Sedert de verkiezingen van 1992 speelt de mislukte Amerikaanse interventie in Vietnam telkens een rol als ethisch ijkpunt in de presidentsverkiezingen. In 1992 werd kandidaat Clinton door de Republikeinen scherp bekritiseerd omdat hij zich in de late jaren zestig handig had weten te onttrekken aan de dienstplicht. Zo iemand was ongeschikt voor het presidentschap, omdat hij de rol van opperbevelhebber van de strijdkrachten op moreel-ethische gronden eigenlijk niet kon vervullen.
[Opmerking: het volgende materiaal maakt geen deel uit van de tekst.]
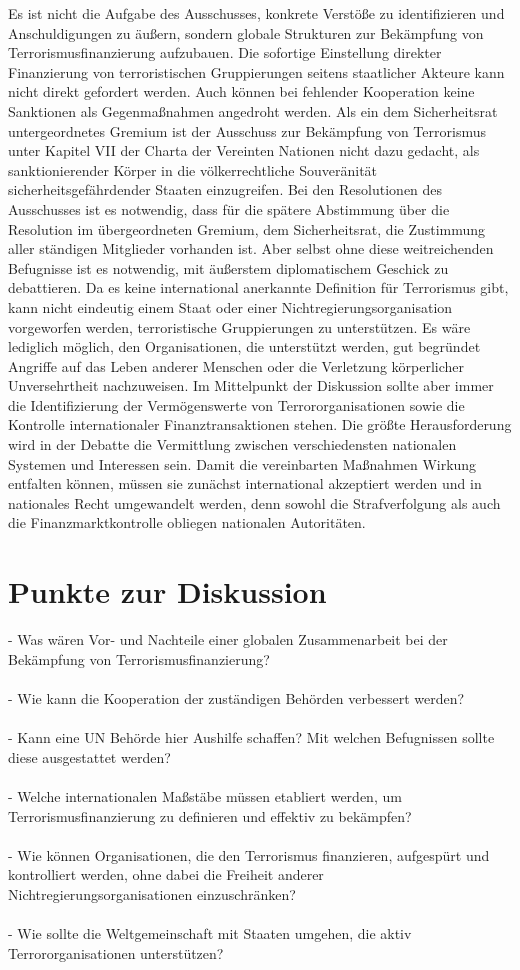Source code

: \documentclass[a4paper,11pt]{article}
\begin{document}
Es ist nicht die Aufgabe des Ausschusses, konkrete Verstöße zu identifizieren und Anschuldigungen zu äußern, sondern globale Strukturen zur Bekämpfung von Terrorismusfinanzierung aufzubauen. Die sofortige Einstellung direkter Finanzierung von terroristischen Gruppierungen seitens staatlicher Akteure kann nicht direkt gefordert werden. Auch können bei fehlender Kooperation keine Sanktionen als Gegenmaßnahmen angedroht werden. Als ein dem Sicherheitsrat untergeordnetes Gremium ist der Ausschuss zur Bekämpfung von Terrorismus unter Kapitel VII der Charta der Vereinten Nationen nicht dazu gedacht, als sanktionierender Körper in die völkerrechtliche Souveränität sicherheitsgefährdender Staaten einzugreifen. Bei den Resolutionen des Ausschusses ist es notwendig, dass für die spätere Abstimmung über die Resolution im übergeordneten Gremium, dem Sicherheitsrat, die Zustimmung aller ständigen Mitglieder vorhanden ist. Aber selbst ohne diese weitreichenden Befugnisse ist es notwendig, mit äußerstem diplomatischem Geschick zu debattieren. Da es keine international anerkannte Definition für Terrorismus gibt, kann nicht eindeutig einem Staat oder einer Nichtregierungsorganisation vorgeworfen werden, terroristische Gruppierungen zu unterstützen. Es wäre lediglich möglich, den Organisationen, die unterstützt werden, gut begründet Angriffe auf das Leben anderer Menschen oder die Verletzung körperlicher Unversehrtheit nachzuweisen. Im Mittelpunkt der Diskussion sollte aber immer die Identifizierung der Vermögenswerte von Terrororganisationen sowie die Kontrolle internationaler Finanztransaktionen stehen. Die größte Herausforderung wird in der Debatte die Vermittlung zwischen verschiedensten nationalen Systemen und Interessen sein. Damit die vereinbarten Maßnahmen Wirkung entfalten können, müssen sie zunächst international akzeptiert werden und in nationales Recht umgewandelt werden, denn sowohl die Strafverfolgung als auch die Finanzmarktkontrolle obliegen nationalen Autoritäten. 
    \section{Punkte zur Diskussion}
- Was wären Vor- und Nachteile einer globalen Zusammenarbeit bei der Bekämpfung von Terrorismusfinanzierung? \\ \\ - Wie kann die Kooperation der zuständigen Behörden verbessert werden? \\ \\ - Kann eine UN Behörde hier Aushilfe schaffen? Mit welchen Befugnissen sollte diese ausgestattet werden? \\ \\ - Welche internationalen Maßstäbe müssen etabliert werden, um Terrorismusfinanzierung zu definieren und effektiv zu bekämpfen? \\ \\ - Wie können Organisationen, die den Terrorismus finanzieren, aufgespürt und kontrolliert werden, ohne dabei die Freiheit anderer Nichtregierungsorganisationen einzuschränken? \\ \\ - Wie sollte die Weltgemeinschaft mit Staaten umgehen, die aktiv Terrororganisationen unterstützen? 
\end{document}
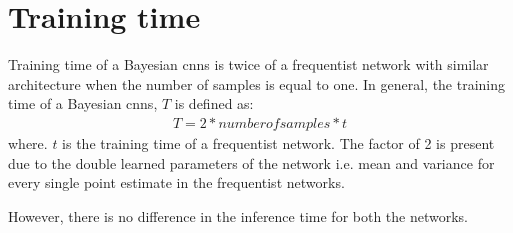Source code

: \section{Training time}

Training time of a Bayesian \acp{cnn} is twice of a frequentist network with similar architecture when the number of samples is equal to one. In general, the training time of a Bayesian \acp{cnn}, $T$ is defined as:
\begin{align}
T = 2 * number of samples * t
\end{align}
where. $t$ is the training time of a frequentist network. 
The factor of 2 is present due to the double learned parameters of the network i.e. mean and variance for every single point estimate in the frequentist networks.

However, there is no difference in the inference time for both the networks. 


\ifpdf
    \graphicspath{{Chapter2/Figs/Raster/}{Chapter2/Figs/PDF/}{Chapter2/Figs/}}
\else
    \graphicspath{{Chapter2/Figs/Vector/}{Chapter2/Figs/}}
\fi


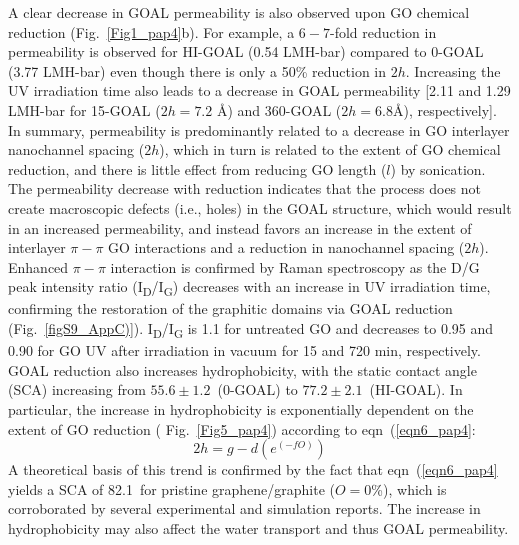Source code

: A clear decrease in GOAL permeability is also observed upon GO chemical reduction (Fig.~\ref{Fig1_pap4}b). For example, a $6-7$-fold reduction in permeability is observed for HI-GOAL (0.54 LMH-bar) compared to 0-GOAL (3.77 LMH-bar) even though there is only a 50\% reduction in $2h$. Increasing the UV irradiation time also leads to a decrease in GOAL permeability [2.11 and 1.29 LMH-bar for 15-GOAL ($2h = 7.2$ {\AA}) and 360-GOAL ($2h = 6.8${\AA}), respectively]. In summary, permeability is predominantly related to a decrease in GO interlayer nanochannel spacing ($2h$), which in turn is related to the extent of GO chemical reduction, and there is little effect from reducing GO length ($l$) by sonication.\\
The permeability decrease with reduction indicates that the process does not create macroscopic defects (i.e., holes) in the GOAL structure, which would result in an increased permeability,\cite{qiu2011controllable} and instead favors an increase in the extent of interlayer $\pi-\pi$ GO interactions and a reduction in nanochannel spacing ($2h$).\cite{yang2009chemical} Enhanced $\pi-\pi$ interaction is confirmed by Raman spectroscopy as the D/G peak intensity ratio (I\textsubscript{D}/I\textsubscript{G}) decreases with an increase in UV irradiation time, confirming the restoration of the graphitic domains via GOAL reduction (Fig.~\ref{figS9_AppC)}). I\textsubscript{D}/I\textsubscript{G} is 1.1 for untreated GO and decreases to 0.95 and 0.90 for GO UV after irradiation in vacuum for 15 and 720 min, respectively. GOAL reduction also increases hydrophobicity, with the static contact angle (SCA) increasing from $55.6\pm1.2$\textdegree\ (0-GOAL) to $77.2\pm2.1$\textdegree\ (HI-GOAL).\cite{moon2010reduced,lee2013route} In particular, the increase in hydrophobicity is exponentially dependent on the extent of GO reduction ( Fig.~\ref{Fig5_pap4}) according to eqn~(\ref{eqn6_pap4}:
\begin{equation}
2h = g-d(e^{(-fO)})
 \label{eqn6_pap4}
\end{equation}
A theoretical basis of this trend is confirmed by the fact that eqn~(\ref{eqn6_pap4} yields a SCA of 82.1\textdegree\ for pristine graphene/graphite ($O = 0$\%), which is corroborated by several experimental and simulation reports.\cite{amadei2014time,kozbial2014understanding,li2013effect} The increase in hydrophobicity may also affect the water transport and thus GOAL permeability.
De kritiek op Clinton leek op dat moment des te aantrekkelijker omdat zijn tegenstander, Bush senior, in de Tweede Wereldoorlog een heldhaftige rol had gespeeld als marinepiloot.
Toch was de Republikeinse kritiek op Clinton niet verstandig. Onderzoek leerde al spoedig dat een groot aantal Republikeinse politici van Clintons leeftijd evenmin in Vietnam had gediend. Zo bijvoorbeeld George W. Bush, de huidige president, Dick Cheney en Dan Quayle, in 1992 de vice-president. De statistiek leert zelfs dat van de 28 miljoen jonge Amerikanen die hun diensttijd in Vietnam moesten vervullen, er zich 16 miljoen aan die onaangename verplichting wisten te ontrekken. Dat zou betekenen dat het uit zuiver electorale overwegingen niet verstandig is al te veel kritiek te hebben op degenen die niet in Vietnam hebben gediend.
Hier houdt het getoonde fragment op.